== EXERCISE DIRECTIONS ==
Identify the line in which "## Student Mental Health" appears, then reproduce that line and all remaining lines of the records word for word.

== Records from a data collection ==
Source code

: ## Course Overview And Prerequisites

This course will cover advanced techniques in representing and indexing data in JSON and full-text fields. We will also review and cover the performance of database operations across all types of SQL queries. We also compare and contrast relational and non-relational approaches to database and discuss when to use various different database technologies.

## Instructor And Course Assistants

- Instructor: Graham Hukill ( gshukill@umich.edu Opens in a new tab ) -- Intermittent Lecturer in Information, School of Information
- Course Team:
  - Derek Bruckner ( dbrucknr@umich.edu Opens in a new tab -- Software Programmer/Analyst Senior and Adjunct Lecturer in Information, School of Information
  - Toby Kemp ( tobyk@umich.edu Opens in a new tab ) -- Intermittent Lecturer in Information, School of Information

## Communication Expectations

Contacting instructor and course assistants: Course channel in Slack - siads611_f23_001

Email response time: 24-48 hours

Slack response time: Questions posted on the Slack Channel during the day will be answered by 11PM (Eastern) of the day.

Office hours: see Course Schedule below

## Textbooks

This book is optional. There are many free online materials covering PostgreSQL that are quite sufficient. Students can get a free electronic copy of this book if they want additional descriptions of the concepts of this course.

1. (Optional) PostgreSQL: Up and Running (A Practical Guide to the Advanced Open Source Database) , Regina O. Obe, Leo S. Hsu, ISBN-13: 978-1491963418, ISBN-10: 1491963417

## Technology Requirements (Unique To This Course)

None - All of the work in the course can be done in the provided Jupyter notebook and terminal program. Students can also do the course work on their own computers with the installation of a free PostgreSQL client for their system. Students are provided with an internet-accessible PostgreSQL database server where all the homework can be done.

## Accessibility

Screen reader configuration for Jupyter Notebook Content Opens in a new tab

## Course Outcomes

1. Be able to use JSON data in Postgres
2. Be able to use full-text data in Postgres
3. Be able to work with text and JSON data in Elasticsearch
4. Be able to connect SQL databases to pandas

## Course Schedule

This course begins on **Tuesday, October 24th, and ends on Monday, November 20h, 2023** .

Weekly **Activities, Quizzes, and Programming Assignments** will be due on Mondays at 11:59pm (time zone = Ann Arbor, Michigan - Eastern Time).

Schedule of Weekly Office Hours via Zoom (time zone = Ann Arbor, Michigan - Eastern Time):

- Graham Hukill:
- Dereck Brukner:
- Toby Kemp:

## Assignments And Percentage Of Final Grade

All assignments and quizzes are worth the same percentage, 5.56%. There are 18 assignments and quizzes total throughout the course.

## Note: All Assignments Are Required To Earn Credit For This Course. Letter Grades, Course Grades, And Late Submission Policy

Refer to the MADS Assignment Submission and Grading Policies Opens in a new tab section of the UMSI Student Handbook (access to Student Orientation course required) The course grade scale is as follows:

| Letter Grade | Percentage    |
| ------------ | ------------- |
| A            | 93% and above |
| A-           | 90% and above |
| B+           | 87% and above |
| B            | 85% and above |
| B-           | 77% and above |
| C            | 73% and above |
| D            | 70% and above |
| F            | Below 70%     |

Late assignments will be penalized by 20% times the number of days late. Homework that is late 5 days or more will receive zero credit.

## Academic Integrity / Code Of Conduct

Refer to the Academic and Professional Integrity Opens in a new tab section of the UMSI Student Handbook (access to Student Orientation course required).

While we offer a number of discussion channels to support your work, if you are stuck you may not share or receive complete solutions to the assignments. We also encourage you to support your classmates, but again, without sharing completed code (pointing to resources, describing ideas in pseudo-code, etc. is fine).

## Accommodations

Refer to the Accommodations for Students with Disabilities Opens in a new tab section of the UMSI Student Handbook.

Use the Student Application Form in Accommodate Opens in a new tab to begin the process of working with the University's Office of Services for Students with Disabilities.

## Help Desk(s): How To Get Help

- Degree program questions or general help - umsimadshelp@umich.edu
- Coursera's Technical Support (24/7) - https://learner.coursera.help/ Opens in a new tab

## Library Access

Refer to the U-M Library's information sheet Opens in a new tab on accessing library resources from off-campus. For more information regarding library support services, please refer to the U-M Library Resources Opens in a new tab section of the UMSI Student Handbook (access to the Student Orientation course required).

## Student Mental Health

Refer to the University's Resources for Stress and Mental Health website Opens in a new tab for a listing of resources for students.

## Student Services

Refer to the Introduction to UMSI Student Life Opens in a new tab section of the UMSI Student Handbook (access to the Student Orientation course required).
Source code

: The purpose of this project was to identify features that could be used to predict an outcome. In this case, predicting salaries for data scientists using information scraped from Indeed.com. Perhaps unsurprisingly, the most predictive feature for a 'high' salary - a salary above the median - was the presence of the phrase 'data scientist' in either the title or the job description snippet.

== EXERCISE OUTPUT ==
## Student Mental Health

Refer to the University's Resources for Stress and Mental Health website Opens in a new tab for a listing of resources for students.

## Student Services

Refer to the Introduction to UMSI Student Life Opens in a new tab section of the UMSI Student Handbook (access to the Student Orientation course required).
Source code

: The purpose of this project was to identify features that could be used to predict an outcome. In this case, predicting salaries for data scientists using information scraped from Indeed.com. Perhaps unsurprisingly, the most predictive feature for a 'high' salary - a salary above the median - was the presence of the phrase 'data scientist' in either the title or the job description snippet.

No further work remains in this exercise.